Then He talks about a 'tittle.' This is interesting. I don't know how to tell you what it is other than saying it's a keraia, which is a very small item. I guess the best illustration would be the difference between an 'E' and an 'F.' An 'F' has two lines running perpendicular to each other, and an 'E' has three. That last, little, tiny line makes the difference between an 'E' and an 'F,' and that's what Jesus is saying. That little tiny keraia, that little, tiny serif that is on the tag-end of a letter that separates, if you will, a betfrom a kaf. A kaflooks like a 'C,' and a betlooks the same way, only it has a tiny line on the edge of it. He's saying, "Not one, little, tiny serif that distinguishes a betfrom a kafwill be removed from my law until the whole thing is fulfilled. I didn't come to set it aside; not on your life."
Is this still God's authoritative Word, His holy Word for us? You'd better believe it. Jesus fulfilled part of it, but God's moral law has never been set aside, and it will all be there until it's fulfilled and Heaven and Earth pass away. Conversely, Heaven and Earth won't pass away until every single element in this Book is fulfilled.
It's exciting to know the history of the world, isn't it? To know where it's going and how it's going to end up. Jesus takes His position on the side of verbal, inerrant inspiration, and I don't know how anyone who is a Bible-believing Christian and understands the authority of Jesus Christ could take any other position.

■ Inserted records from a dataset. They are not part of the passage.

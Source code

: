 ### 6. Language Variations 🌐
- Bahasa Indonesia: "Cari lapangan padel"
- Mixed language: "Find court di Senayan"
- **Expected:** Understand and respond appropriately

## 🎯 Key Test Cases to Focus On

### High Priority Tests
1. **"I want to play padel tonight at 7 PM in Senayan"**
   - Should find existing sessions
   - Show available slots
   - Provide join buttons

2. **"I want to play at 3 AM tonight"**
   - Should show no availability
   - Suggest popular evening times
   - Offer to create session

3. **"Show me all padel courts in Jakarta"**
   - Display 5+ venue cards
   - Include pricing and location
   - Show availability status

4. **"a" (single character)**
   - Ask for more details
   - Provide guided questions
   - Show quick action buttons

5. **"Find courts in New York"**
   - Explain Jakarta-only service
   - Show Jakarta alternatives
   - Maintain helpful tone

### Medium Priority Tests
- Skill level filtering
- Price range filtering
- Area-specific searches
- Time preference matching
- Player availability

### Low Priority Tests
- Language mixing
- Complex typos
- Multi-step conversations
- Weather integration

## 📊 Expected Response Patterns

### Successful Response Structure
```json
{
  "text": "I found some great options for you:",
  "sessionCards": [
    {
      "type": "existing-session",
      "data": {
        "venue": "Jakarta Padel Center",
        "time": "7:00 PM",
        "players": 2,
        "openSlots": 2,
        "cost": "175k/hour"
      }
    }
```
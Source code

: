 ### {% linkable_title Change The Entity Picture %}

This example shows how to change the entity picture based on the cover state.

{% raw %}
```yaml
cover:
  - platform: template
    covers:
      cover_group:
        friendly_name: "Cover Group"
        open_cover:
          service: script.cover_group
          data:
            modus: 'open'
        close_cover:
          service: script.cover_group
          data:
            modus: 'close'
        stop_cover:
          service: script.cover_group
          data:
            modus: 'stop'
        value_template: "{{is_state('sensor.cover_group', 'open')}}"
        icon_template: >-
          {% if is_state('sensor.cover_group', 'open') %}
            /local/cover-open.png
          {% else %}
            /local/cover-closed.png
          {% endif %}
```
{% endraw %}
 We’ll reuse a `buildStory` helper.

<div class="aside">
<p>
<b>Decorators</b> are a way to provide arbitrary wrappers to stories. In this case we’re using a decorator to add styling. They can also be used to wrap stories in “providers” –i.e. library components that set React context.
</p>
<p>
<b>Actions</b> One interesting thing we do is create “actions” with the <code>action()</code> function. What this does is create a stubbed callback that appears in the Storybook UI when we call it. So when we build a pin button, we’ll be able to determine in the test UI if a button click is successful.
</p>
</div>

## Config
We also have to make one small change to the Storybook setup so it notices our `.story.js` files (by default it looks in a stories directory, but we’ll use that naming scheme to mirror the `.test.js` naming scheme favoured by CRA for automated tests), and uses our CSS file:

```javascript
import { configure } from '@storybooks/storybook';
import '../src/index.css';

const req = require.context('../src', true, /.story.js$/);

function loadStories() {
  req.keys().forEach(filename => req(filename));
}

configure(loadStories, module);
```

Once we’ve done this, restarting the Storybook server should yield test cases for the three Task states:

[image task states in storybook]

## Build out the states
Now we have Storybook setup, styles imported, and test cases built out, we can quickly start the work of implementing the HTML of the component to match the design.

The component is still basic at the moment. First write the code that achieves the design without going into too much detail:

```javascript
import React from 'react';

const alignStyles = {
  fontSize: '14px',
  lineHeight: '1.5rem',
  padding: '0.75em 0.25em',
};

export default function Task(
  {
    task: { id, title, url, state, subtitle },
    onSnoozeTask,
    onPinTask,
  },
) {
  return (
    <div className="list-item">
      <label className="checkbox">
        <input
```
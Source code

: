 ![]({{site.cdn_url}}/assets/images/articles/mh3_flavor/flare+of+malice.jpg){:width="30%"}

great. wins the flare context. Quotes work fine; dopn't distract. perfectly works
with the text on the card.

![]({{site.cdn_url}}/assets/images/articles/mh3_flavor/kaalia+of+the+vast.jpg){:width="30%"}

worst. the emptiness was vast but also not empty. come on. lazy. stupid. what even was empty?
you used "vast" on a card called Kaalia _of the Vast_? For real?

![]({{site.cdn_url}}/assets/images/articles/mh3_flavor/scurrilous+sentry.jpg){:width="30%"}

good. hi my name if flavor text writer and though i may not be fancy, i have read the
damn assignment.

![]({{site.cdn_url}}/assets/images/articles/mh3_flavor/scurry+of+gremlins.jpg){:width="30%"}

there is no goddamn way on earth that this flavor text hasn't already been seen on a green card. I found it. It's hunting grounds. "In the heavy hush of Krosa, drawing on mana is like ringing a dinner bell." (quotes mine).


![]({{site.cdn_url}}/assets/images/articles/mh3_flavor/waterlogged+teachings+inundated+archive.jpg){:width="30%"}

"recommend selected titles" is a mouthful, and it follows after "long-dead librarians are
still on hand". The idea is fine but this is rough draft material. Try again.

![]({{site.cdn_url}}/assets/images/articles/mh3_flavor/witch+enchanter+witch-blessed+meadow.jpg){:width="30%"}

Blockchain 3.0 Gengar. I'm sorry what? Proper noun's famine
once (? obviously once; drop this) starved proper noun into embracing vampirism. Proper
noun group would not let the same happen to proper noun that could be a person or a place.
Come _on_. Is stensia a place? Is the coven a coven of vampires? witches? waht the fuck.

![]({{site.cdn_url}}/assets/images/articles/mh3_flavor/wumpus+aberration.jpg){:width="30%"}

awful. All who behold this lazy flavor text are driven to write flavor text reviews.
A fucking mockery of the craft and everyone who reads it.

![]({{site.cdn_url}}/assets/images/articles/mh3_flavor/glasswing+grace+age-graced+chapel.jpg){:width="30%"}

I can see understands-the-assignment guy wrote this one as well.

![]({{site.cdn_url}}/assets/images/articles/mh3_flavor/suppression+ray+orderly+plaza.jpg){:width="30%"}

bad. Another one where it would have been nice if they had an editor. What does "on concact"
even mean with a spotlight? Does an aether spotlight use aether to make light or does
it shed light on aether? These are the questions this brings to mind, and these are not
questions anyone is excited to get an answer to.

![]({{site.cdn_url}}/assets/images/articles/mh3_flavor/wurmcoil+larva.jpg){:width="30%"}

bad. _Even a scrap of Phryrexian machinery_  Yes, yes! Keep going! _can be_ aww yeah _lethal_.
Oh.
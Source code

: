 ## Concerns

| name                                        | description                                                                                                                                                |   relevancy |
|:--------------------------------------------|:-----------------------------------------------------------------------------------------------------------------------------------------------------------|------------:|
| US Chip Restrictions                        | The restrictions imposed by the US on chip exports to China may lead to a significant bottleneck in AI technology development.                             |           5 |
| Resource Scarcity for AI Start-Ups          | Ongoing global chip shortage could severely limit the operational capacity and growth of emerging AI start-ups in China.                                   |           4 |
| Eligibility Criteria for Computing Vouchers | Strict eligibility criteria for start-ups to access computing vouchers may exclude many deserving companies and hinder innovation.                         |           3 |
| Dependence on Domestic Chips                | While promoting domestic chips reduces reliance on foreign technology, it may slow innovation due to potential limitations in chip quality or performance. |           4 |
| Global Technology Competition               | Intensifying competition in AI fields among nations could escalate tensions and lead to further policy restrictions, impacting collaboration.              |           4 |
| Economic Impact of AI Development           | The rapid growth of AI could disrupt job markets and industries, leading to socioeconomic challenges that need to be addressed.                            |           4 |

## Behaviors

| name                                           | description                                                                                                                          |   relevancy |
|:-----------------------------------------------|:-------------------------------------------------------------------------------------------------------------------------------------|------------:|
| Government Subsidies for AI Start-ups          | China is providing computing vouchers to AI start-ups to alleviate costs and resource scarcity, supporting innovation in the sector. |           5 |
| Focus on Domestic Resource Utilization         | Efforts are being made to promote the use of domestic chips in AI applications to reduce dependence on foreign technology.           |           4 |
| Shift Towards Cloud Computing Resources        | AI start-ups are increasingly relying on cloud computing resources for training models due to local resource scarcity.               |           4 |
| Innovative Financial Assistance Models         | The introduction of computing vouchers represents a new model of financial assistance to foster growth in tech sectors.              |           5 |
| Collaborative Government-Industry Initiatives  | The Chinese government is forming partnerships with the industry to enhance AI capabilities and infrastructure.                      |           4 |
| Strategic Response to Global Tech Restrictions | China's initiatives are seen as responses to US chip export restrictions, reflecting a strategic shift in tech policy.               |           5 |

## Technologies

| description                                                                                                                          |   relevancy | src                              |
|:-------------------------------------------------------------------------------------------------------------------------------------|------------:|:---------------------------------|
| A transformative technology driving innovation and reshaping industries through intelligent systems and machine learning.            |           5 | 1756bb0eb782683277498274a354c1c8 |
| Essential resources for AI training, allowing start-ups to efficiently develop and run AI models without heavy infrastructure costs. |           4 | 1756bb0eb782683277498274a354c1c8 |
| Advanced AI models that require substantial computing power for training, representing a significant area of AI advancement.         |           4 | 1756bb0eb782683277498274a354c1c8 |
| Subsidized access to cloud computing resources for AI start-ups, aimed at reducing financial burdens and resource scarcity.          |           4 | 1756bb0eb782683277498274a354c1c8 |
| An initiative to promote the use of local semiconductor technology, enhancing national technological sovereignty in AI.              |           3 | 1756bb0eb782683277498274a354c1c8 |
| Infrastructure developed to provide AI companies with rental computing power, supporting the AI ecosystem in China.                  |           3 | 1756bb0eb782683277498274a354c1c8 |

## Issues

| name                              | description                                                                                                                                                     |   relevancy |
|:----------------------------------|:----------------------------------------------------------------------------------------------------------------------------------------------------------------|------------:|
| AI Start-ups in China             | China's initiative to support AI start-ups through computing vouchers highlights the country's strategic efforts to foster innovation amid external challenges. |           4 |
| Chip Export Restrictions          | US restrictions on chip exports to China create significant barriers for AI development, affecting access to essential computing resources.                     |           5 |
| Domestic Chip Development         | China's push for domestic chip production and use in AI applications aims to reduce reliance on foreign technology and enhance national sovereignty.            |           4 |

As He was speaking then, some parts of the Old Testament had already been fulfilled, like His incarnation and birth. Other parts were being fulfilled, such as His prophetic ministry. Some parts were yet to be fulfilled, such as His death, resurrection, and final return in glory. But nothing was going to change from this book and its binding character on the heart of man until every single jot and tittle was fulfilled.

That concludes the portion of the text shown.